Some Banks Held Liable for Cyberattacks Against Small Business Accounts
When a hacker infiltrates your personal checking account to pilfer money, your bank, in most cases, will assume liability and resolve the matter of missing money. When a business account is hacked, however, the business owner is held liable. The reasoning? Banks feel that owners should have proper security measures in place to protect their assets. Basically, as a business owner, it’s your responsibility, not the bank’s.
But that sentiment is slowly swaying in favor of the businesses. Two recent court rulings have found banks to be liable for funds stolen by hackers, many of whom have targeted small businesses for their unsophisticated, or complete lack of, cybersecurity measures.

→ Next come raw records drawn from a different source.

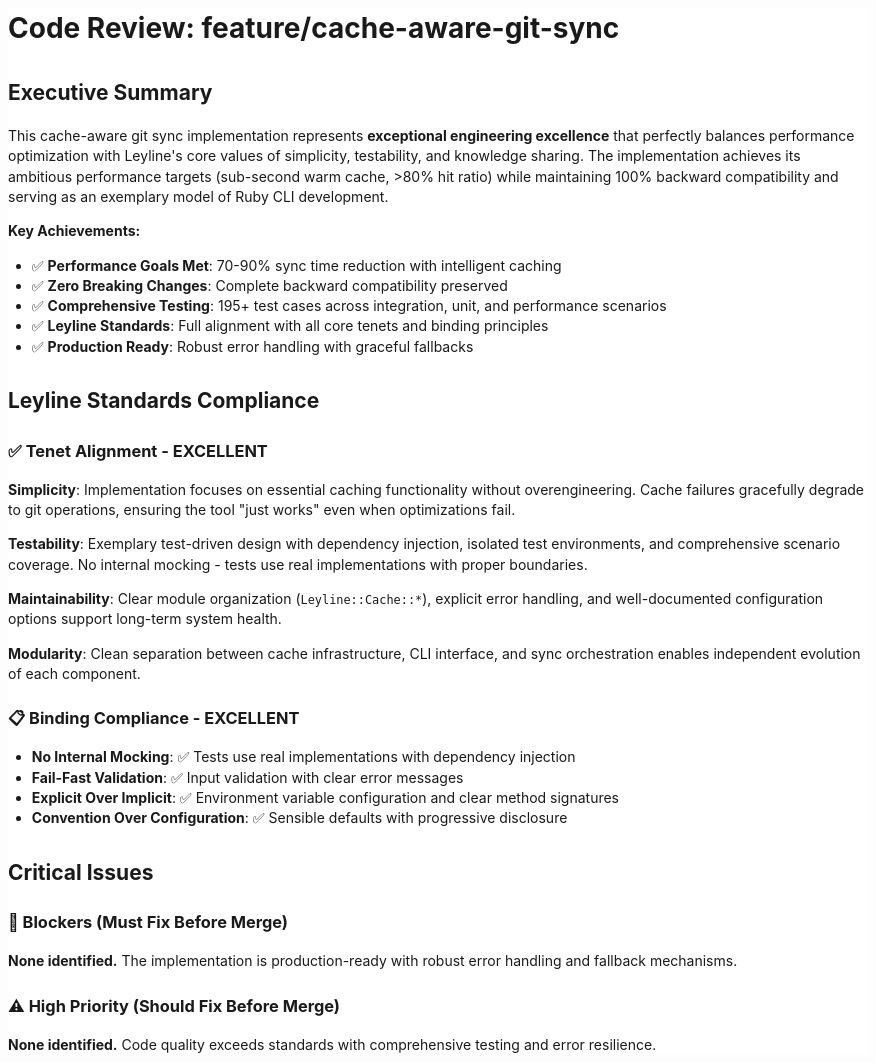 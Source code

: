 # Code Review: feature/cache-aware-git-sync

## Executive Summary

This cache-aware git sync implementation represents **exceptional engineering excellence** that perfectly balances performance optimization with Leyline's core values of simplicity, testability, and knowledge sharing. The implementation achieves its ambitious performance targets (sub-second warm cache, >80% hit ratio) while maintaining 100% backward compatibility and serving as an exemplary model of Ruby CLI development.

**Key Achievements:**
- ✅ **Performance Goals Met**: 70-90% sync time reduction with intelligent caching
- ✅ **Zero Breaking Changes**: Complete backward compatibility preserved
- ✅ **Comprehensive Testing**: 195+ test cases across integration, unit, and performance scenarios
- ✅ **Leyline Standards**: Full alignment with all core tenets and binding principles
- ✅ **Production Ready**: Robust error handling with graceful fallbacks

## Leyline Standards Compliance

### ✅ Tenet Alignment - EXCELLENT

**Simplicity**: Implementation focuses on essential caching functionality without overengineering. Cache failures gracefully degrade to git operations, ensuring the tool "just works" even when optimizations fail.

**Testability**: Exemplary test-driven design with dependency injection, isolated test environments, and comprehensive scenario coverage. No internal mocking - tests use real implementations with proper boundaries.

**Maintainability**: Clear module organization (`Leyline::Cache::*`), explicit error handling, and well-documented configuration options support long-term system health.

**Modularity**: Clean separation between cache infrastructure, CLI interface, and sync orchestration enables independent evolution of each component.

### 📋 Binding Compliance - EXCELLENT

- **No Internal Mocking**: ✅ Tests use real implementations with dependency injection
- **Fail-Fast Validation**: ✅ Input validation with clear error messages
- **Explicit Over Implicit**: ✅ Environment variable configuration and clear method signatures
- **Convention Over Configuration**: ✅ Sensible defaults with progressive disclosure

## Critical Issues

### 🚨 Blockers (Must Fix Before Merge)
**None identified.** The implementation is production-ready with robust error handling and fallback mechanisms.

### ⚠️ High Priority (Should Fix Before Merge)
**None identified.** Code quality exceeds standards with comprehensive testing and error resilience.
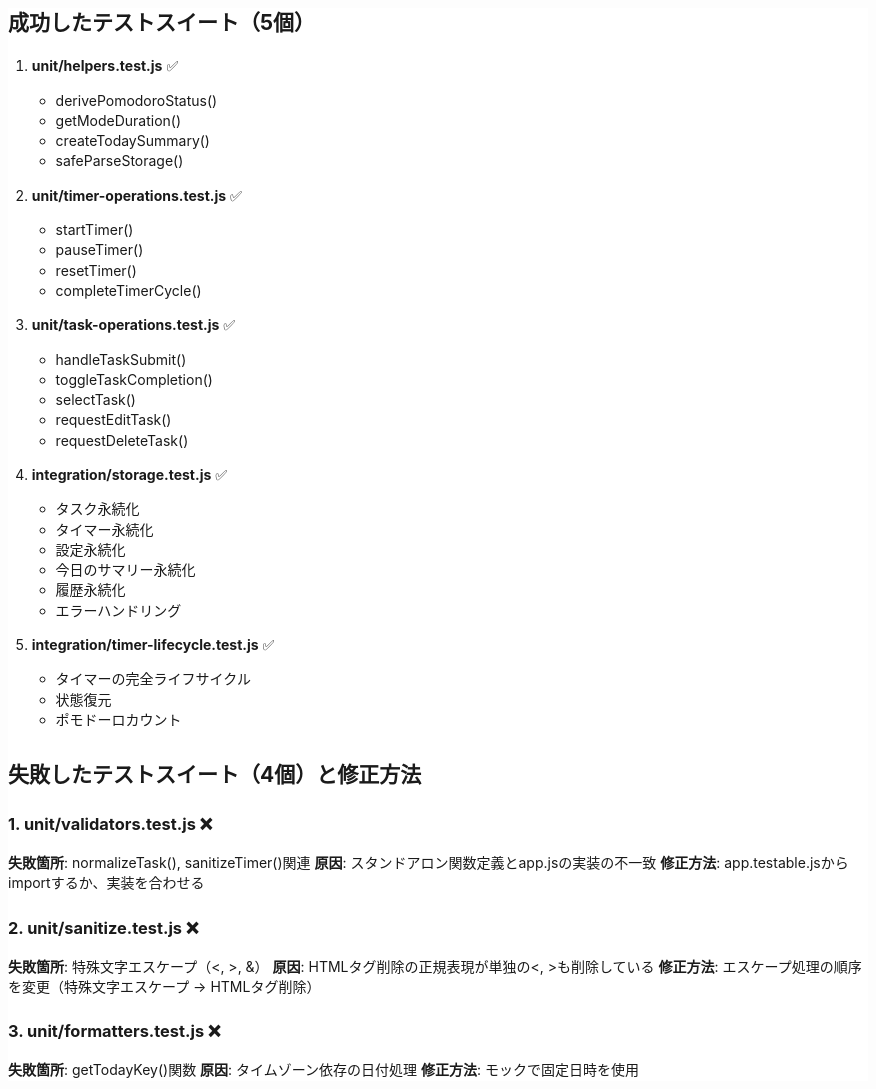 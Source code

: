 ## 成功したテストスイート（5個）

1. **unit/helpers.test.js** ✅
   - derivePomodoroStatus()
   - getModeDuration()
   - createTodaySummary()
   - safeParseStorage()

2. **unit/timer-operations.test.js** ✅
   - startTimer()
   - pauseTimer()
   - resetTimer()
   - completeTimerCycle()

3. **unit/task-operations.test.js** ✅
   - handleTaskSubmit()
   - toggleTaskCompletion()
   - selectTask()
   - requestEditTask()
   - requestDeleteTask()

4. **integration/storage.test.js** ✅
   - タスク永続化
   - タイマー永続化
   - 設定永続化
   - 今日のサマリー永続化
   - 履歴永続化
   - エラーハンドリング

5. **integration/timer-lifecycle.test.js** ✅
   - タイマーの完全ライフサイクル
   - 状態復元
   - ポモドーロカウント

## 失敗したテストスイート（4個）と修正方法

### 1. unit/validators.test.js ❌
**失敗箇所**: normalizeTask(), sanitizeTimer()関連
**原因**: スタンドアロン関数定義とapp.jsの実装の不一致
**修正方法**: app.testable.jsからimportするか、実装を合わせる

### 2. unit/sanitize.test.js ❌
**失敗箇所**: 特殊文字エスケープ（<, >, &）
**原因**: HTMLタグ削除の正規表現が単独の<, >も削除している
**修正方法**: エスケープ処理の順序を変更（特殊文字エスケープ → HTMLタグ削除）

### 3. unit/formatters.test.js ❌
**失敗箇所**: getTodayKey()関数
**原因**: タイムゾーン依存の日付処理
**修正方法**: モックで固定日時を使用
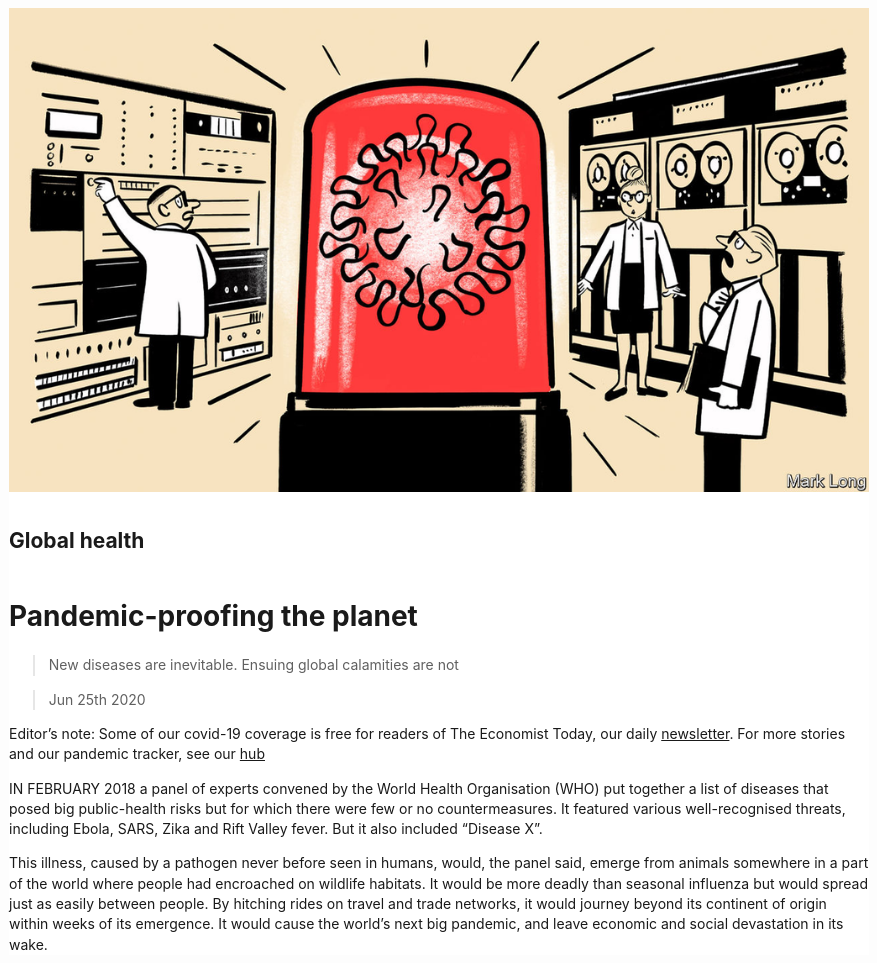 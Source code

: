 ![](./images/20200627_STD001.jpg)

## Global health

# Pandemic-proofing the planet

> New diseases are inevitable. Ensuing global calamities are not

> Jun 25th 2020

Editor’s note: Some of our covid-19 coverage is free for readers of The Economist Today, our daily [newsletter](https://www.economist.com/https://my.economist.com/user#newsletter). For more stories and our pandemic tracker, see our [hub](https://www.economist.com//news/2020/03/11/the-economists-coverage-of-the-coronavirus)

IN FEBRUARY 2018 a panel of experts convened by the World Health Organisation (WHO) put together a list of diseases that posed big public-health risks but for which there were few or no countermeasures. It featured various well-recognised threats, including Ebola, SARS, Zika and Rift Valley fever. But it also included “Disease X”.

This illness, caused by a pathogen never before seen in humans, would, the panel said, emerge from animals somewhere in a part of the world where people had encroached on wildlife habitats. It would be more deadly than seasonal influenza but would spread just as easily between people. By hitching rides on travel and trade networks, it would journey beyond its continent of origin within weeks of its emergence. It would cause the world’s next big pandemic, and leave economic and social devastation in its wake.
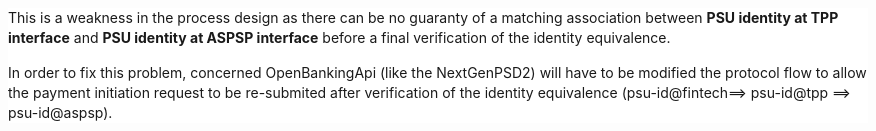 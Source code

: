 This is a weakness in the process design as there can be no guaranty of a matching association between __PSU identity at TPP interface__ and __PSU identity at ASPSP interface__ before a final verification of the identity equivalence.

In order to fix this problem, concerned OpenBankingApi (like the NextGenPSD2) will have to be modified the protocol flow to allow the payment initiation request to be re-submited after verification of the identity equivalence (psu-id@fintech==> psu-id@tpp ==> psu-id@aspsp).


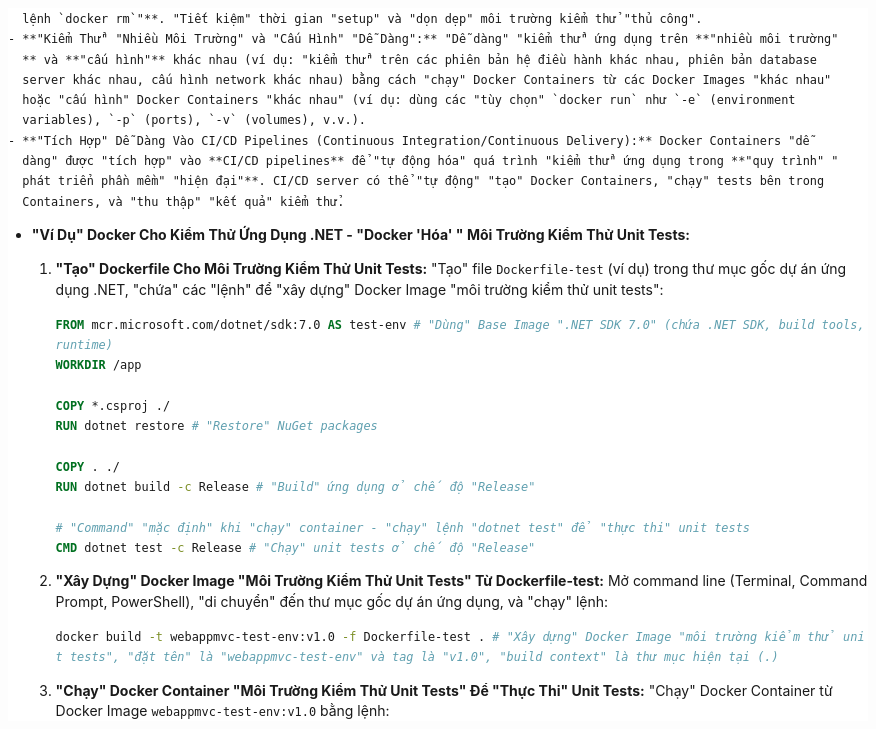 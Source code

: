       lệnh `docker rm`"**. "Tiết kiệm" thời gian "setup" và "dọn dẹp" môi trường kiểm thử "thủ công".
    - **"Kiểm Thử" "Nhiều Môi Trường" và "Cấu Hình" "Dễ Dàng":** "Dễ dàng" "kiểm thử" ứng dụng trên **"nhiều môi trường"
      ** và **"cấu hình"** khác nhau (ví dụ: "kiểm thử" trên các phiên bản hệ điều hành khác nhau, phiên bản database
      server khác nhau, cấu hình network khác nhau) bằng cách "chạy" Docker Containers từ các Docker Images "khác nhau"
      hoặc "cấu hình" Docker Containers "khác nhau" (ví dụ: dùng các "tùy chọn" `docker run` như `-e` (environment
      variables), `-p` (ports), `-v` (volumes), v.v.).
    - **"Tích Hợp" Dễ Dàng Vào CI/CD Pipelines (Continuous Integration/Continuous Delivery):** Docker Containers "dễ
      dàng" được "tích hợp" vào **CI/CD pipelines** để "tự động hóa" quá trình "kiểm thử" ứng dụng trong **"quy trình" "
      phát triển phần mềm" "hiện đại"**. CI/CD server có thể "tự động" "tạo" Docker Containers, "chạy" tests bên trong
      Containers, và "thu thập" "kết quả" kiểm thử.

- **"Ví Dụ" Docker Cho Kiểm Thử Ứng Dụng .NET - "Docker 'Hóa' " Môi Trường Kiểm Thử Unit Tests:**

    1. **"Tạo" Dockerfile Cho Môi Trường Kiểm Thử Unit Tests:** "Tạo" file `Dockerfile-test` (ví dụ) trong thư mục gốc
       dự án ứng dụng .NET, "chứa" các "lệnh" để "xây dựng" Docker Image "môi trường kiểm thử unit tests":

       ```dockerfile
       FROM mcr.microsoft.com/dotnet/sdk:7.0 AS test-env # "Dùng" Base Image ".NET SDK 7.0" (chứa .NET SDK, build tools, runtime)
       WORKDIR /app

       COPY *.csproj ./
       RUN dotnet restore # "Restore" NuGet packages

       COPY . ./
       RUN dotnet build -c Release # "Build" ứng dụng ở chế độ "Release"

       # "Command" "mặc định" khi "chạy" container - "chạy" lệnh "dotnet test" để "thực thi" unit tests
       CMD dotnet test -c Release # "Chạy" unit tests ở chế độ "Release"
       ```

    2. **"Xây Dựng" Docker Image "Môi Trường Kiểm Thử Unit Tests" Từ Dockerfile-test:** Mở command line (Terminal,
       Command Prompt, PowerShell), "di chuyển" đến thư mục gốc dự án ứng dụng, và "chạy" lệnh:

       ```bash
       docker build -t webappmvc-test-env:v1.0 -f Dockerfile-test . # "Xây dựng" Docker Image "môi trường kiểm thử unit tests", "đặt tên" là "webappmvc-test-env" và tag là "v1.0", "build context" là thư mục hiện tại (.)
       ```

    3. **"Chạy" Docker Container "Môi Trường Kiểm Thử Unit Tests" Để "Thực Thi" Unit Tests:** "Chạy" Docker Container từ
       Docker Image `webappmvc-test-env:v1.0` bằng lệnh:
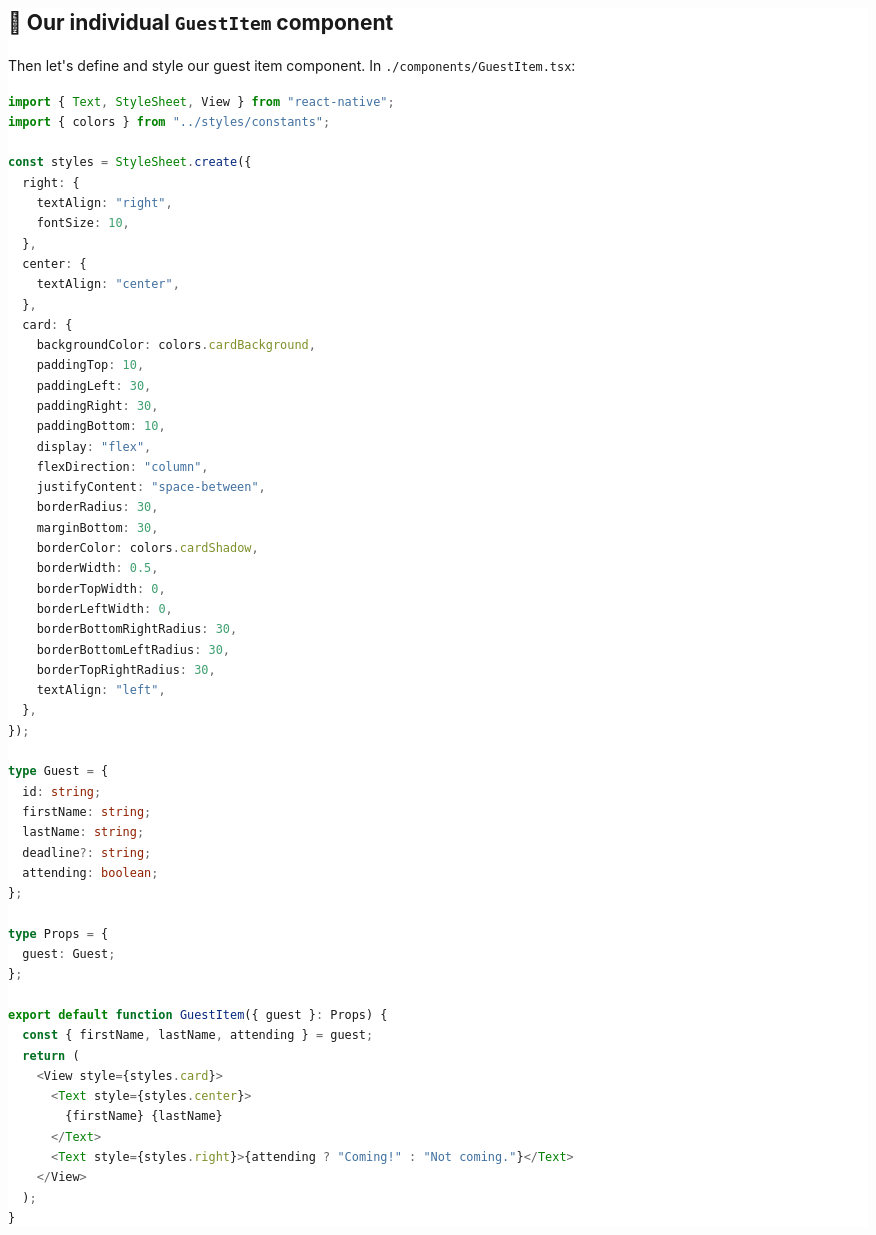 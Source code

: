 ## 🚵 Our individual `GuestItem` component

Then let's define and style our guest item component. In `./components/GuestItem.tsx`:

```typescript
import { Text, StyleSheet, View } from "react-native";
import { colors } from "../styles/constants";

const styles = StyleSheet.create({
  right: {
    textAlign: "right",
    fontSize: 10,
  },
  center: {
    textAlign: "center",
  },
  card: {
    backgroundColor: colors.cardBackground,
    paddingTop: 10,
    paddingLeft: 30,
    paddingRight: 30,
    paddingBottom: 10,
    display: "flex",
    flexDirection: "column",
    justifyContent: "space-between",
    borderRadius: 30,
    marginBottom: 30,
    borderColor: colors.cardShadow,
    borderWidth: 0.5,
    borderTopWidth: 0,
    borderLeftWidth: 0,
    borderBottomRightRadius: 30,
    borderBottomLeftRadius: 30,
    borderTopRightRadius: 30,
    textAlign: "left",
  },
});

type Guest = {
  id: string;
  firstName: string;
  lastName: string;
  deadline?: string;
  attending: boolean;
};

type Props = {
  guest: Guest;
};

export default function GuestItem({ guest }: Props) {
  const { firstName, lastName, attending } = guest;
  return (
    <View style={styles.card}>
      <Text style={styles.center}>
        {firstName} {lastName}
      </Text>
      <Text style={styles.right}>{attending ? "Coming!" : "Not coming."}</Text>
    </View>
  );
}
```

The Boston-based First Circuit Court of Appeals ruled earlier this month that Ocean Bank in Maine lacked reasonable safeguards against hackers who siphoned nearly $600,000 from an account held by Patco Construction Company Inc., a Maine contractor and builder.
Separately, a federal district judge in Detroit last year ruled that a bank owned by Dallas-based Comerica Inc. was on the hook for $561,399 in funds stolen from accounts held by Experi-Metal Inc., a custom metals shop in Sterling Heights, Mich. Experi-Metal was the victim of a phishing scheme that lured an employee into providing account access information, according to court documents.
These rulings come at a time when small businesses need them most. The June 2012 Symantec Intelligence Report shows 36% of all targeted attacks (58 per day) during the last six months were directed at businesses with 250 or fewer employees. “There appears to be a direct correlation between the rise in attacks against smaller businesses and a drop in attacks against larger ones. It almost seems attackers are diverting their resources directly from the one group to the other,” said Paul Wood, cyber security intelligence manager, Symantec.
Will banks’ liability for cyber attacks spread from these few, small business cases mentioned here? It seems like a lofty and unrealistic expectation. But hey, I doubt anyone ever thought legal action would be taken against banks for not protecting the assets of their business clients. The tables may be turning.